Standard Discovery, Packaging, Invocation of Integration Tests via a distgit control file

This is a proposal
Feedback is more than welcome. There's a discussion tab above.

First see the Terminogy division of Responsibilities and Requirements

Detailed Description

This standard interface describes how to discover, stage and invoke tests. It is important to cleanly separate implementation details of the testing system from the test suite and its framework. It is also important to allow packagers to locally and manually invoke a test suite.

Discovery

The description of the tests are stored in the dist-git repos in the tests/control file. The control file follows the syntax described in the DEP 8 specification.

Here is an example of a control file to describe 2 tests for systemd:

Tests: timedated, hostnamed
Depends: systemd,
  acl,
  tzdata,
Restrictions: needs-root, isolation-container

In the example, it references 2 tests (timedated and hostnamed) with the needed packages to install and the features needed on the system under test (root access and container isolation in the example).

The tests themselves are described in the files named from the Tests field (timedated and hostnamed in the example) and they need to be executable. They can be programmed in any language (shell, python, ansible...).

Functional tests that are included in the source tree of the package could be packaged and driven through the test scripts.

Some tests could be reused from the Debian/Ubuntu packages allowing more collaboration with these Linux distributions. They have more than 6000 packages with tests.

Staging

The system under test needs to be selected according the Restrictions field.
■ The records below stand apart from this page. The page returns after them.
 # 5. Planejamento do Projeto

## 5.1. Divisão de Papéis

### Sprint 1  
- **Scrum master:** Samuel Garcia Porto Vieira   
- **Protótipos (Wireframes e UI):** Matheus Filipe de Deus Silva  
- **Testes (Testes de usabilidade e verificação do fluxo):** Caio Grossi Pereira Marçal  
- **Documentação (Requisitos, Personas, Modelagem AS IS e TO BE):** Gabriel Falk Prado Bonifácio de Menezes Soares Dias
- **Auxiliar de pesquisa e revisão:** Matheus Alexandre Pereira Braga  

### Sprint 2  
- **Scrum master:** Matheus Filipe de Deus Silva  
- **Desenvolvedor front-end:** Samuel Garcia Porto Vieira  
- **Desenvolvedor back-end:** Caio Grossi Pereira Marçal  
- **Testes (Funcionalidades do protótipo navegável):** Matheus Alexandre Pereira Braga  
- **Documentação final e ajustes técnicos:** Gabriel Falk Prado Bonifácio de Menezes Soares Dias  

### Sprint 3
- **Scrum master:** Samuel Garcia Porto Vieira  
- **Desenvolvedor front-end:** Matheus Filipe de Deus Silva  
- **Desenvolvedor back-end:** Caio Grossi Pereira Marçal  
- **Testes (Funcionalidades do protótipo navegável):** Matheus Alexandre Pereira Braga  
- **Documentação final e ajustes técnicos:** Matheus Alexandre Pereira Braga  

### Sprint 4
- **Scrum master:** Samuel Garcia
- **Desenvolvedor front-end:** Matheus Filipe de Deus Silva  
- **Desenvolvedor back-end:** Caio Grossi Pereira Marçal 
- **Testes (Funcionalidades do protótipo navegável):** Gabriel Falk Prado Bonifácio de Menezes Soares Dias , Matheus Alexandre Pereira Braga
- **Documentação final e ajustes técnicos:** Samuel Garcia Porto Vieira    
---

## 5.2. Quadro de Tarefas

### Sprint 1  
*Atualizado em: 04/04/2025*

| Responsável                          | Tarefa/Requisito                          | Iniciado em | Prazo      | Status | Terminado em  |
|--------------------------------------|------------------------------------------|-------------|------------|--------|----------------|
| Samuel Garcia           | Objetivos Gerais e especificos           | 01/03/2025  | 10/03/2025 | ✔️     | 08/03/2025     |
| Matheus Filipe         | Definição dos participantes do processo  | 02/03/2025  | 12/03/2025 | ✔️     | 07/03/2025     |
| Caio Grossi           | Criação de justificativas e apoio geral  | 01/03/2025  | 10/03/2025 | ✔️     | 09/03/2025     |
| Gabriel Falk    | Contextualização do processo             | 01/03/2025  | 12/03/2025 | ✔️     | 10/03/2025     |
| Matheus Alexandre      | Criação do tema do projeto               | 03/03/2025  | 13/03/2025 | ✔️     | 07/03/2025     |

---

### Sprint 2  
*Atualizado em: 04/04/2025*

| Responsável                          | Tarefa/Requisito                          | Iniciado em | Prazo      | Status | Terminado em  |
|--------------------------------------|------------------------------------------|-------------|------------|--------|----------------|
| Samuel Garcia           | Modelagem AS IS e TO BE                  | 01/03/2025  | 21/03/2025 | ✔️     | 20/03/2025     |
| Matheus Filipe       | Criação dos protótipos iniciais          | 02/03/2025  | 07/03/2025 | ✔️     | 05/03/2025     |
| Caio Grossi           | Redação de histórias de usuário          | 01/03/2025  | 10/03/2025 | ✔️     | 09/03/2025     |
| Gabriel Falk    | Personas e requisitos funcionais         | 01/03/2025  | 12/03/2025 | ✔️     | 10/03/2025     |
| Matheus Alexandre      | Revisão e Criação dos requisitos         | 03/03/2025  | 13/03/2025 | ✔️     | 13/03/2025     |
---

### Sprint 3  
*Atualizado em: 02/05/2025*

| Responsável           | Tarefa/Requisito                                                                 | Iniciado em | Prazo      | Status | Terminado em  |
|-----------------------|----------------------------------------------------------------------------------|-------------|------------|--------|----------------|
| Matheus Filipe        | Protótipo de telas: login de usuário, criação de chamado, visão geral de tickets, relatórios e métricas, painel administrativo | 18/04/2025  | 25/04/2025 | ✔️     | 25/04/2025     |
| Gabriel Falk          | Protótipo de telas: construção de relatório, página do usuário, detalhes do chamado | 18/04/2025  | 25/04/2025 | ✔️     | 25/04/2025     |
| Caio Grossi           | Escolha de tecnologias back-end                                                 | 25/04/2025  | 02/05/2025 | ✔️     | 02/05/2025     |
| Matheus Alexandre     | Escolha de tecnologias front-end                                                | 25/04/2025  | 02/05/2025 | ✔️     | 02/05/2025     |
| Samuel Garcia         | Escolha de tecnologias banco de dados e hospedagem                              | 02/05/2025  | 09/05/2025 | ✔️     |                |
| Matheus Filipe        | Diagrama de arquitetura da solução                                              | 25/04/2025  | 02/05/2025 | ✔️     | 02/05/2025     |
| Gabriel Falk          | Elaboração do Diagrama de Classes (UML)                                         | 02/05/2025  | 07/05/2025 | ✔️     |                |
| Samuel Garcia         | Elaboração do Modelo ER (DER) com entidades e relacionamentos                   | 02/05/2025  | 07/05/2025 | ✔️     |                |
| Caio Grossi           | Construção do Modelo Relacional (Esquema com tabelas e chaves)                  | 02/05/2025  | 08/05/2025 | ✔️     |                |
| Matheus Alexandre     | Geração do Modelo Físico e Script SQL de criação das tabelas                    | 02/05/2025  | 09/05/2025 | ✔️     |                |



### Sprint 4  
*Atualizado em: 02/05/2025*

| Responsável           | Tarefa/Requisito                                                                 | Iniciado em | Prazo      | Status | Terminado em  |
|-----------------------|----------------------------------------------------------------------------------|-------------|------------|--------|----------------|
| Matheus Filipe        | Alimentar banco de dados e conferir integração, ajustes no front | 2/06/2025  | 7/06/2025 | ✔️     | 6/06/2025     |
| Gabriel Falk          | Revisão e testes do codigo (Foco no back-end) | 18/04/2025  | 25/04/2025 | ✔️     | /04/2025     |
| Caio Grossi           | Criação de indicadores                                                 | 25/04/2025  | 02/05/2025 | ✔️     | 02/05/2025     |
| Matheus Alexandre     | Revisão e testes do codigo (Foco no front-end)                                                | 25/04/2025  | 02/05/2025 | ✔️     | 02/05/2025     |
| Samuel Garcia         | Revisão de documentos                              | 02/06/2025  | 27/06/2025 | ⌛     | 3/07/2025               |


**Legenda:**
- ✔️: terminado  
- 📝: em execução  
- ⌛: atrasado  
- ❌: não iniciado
This will allow to run tests on light setups to full systems: from chroot, schroot, container, ssh accessible system (vm or bare metal)...

Invocation

We have 2 options: port the autopkgtest tool to support rpm/dnf (a partial port is already available) or write a program that reads the tests/control file, copy the needed the files into the system under test and run the corresponding test scripts.

Here is an invocation of autopkgtest to run test timedated on a remote system 192.168.122.215 launched from a Fedora 25 system:

$ autopkgtest -B --test-name timedated $PWD -- ssh --capability isolation-machine --capability root-on-testbed -H 192.168.122.215 -l user
autopkgtest [21:16:18]: host localhost.localdomain; command line: /home/fred/external/autopkgtest/runner/autopkgtest -B --test-name timedated /home/fred/external/systemd -- ssh --capability isolation-machine --capability root-on-testbed -H 192.168.122.215 -l user
autopkgtest [21:16:19]: testbed architecture: x86_64
autopkgtest [21:16:20]: testbed running kernel: Linux 4.11.0-0.rc5.git4.1.fc27.x86_64 #1 SMP Fri Apr 7 14:30:32 UTC 2017
autopkgtest [21:16:20]: @@@@@@@@@@@@@@@@@@@@ built-tree /home/fred/external/systemd
autopkgtest [21:16:20]: test timedated: preparing testbed
autopkgtest [21:16:20]: test timedated: publishing
Python detected LC_CTYPE=C: LC_ALL & LANG coerced to C.UTF-8 (set another locale or PYTHONCOERCECLOCALE=0 to disable this locale coercion behaviour).
Last metadata expiration check: 1:32:45 ago on Thu Apr 13 20:43:35 2017 MSK.
Package systemd-233-2.fc27.x86_64 is already installed, skipping.
Package acl-2.2.52-13.fc26.x86_64 is already installed, skipping.
Package tzdata-2017b-1.fc27.noarch is already installed, skipping.
Dependencies resolved.
Nothing to do.
Complete!
autopkgtest [21:16:25]: test timedated: [-----------------------
original tz: Europe/Moscow
timedatectl works
change timezone
reset timezone to original
autopkgtest [21:16:26]: test timedated: -----------------------]
autopkgtest [21:16:27]: test timedated:  - - - - - - - - - - results - - - - - - - - - -
timedated            PASS
autopkgtest [21:16:27]: @@@@@@@@@@@@@@@@@@@@ summary
timedated            PASS

autopkgtest can also invoke tests locally using the null target but at the launcher own risks.

Another interesting feature is to be able to control reboot multiple times during the tests.

Examples

Here is an extract of the timedated test from the systemd example:

#!/bin/sh
set -e

. `dirname $0`/assert.sh

ORIG_TZ=$(timedatectl | grep -F 'Time zone'|sed -e 's@.*: @@' -e 's@ .*@@')
echo "original tz: $ORIG_TZ"

echo 'timedatectl works'
assert_in "Local time:" "`timedatectl --no-pager`"

echo 'change timezone'
assert_eq "`timedatectl --no-pager set-timezone Europe/Moscow 2>&1`" ""
assert_eq "`readlink /etc/localtime | sed 's#^.*zoneinfo/##'`" "Europe/Moscow"
[ -n "$TEST_UPSTREAM" ] || assert_in "Europe/Moscow" "`timedatectl | grep -F 'Time zone: '`"
assert_in "Time.*zone: Europe/Moscow (MSK, +" "`timedatectl --no-pager`"

echo 'reset timezone to original'
assert_eq "`timedatectl  --no-pager set-timezone $ORIG_TZ 2>&1`" ""
assert_eq "`readlink /etc/localtime | sed 's#^.*zoneinfo/##'`" "$ORIG_TZ"
[ -n "$TEST_UPSTREAM" ] || assert_eq "`timedatectl | grep -F 'Time zone'|sed -e 's@.*: @@' -e 's@ .*@@'`" "$ORIG_TZ"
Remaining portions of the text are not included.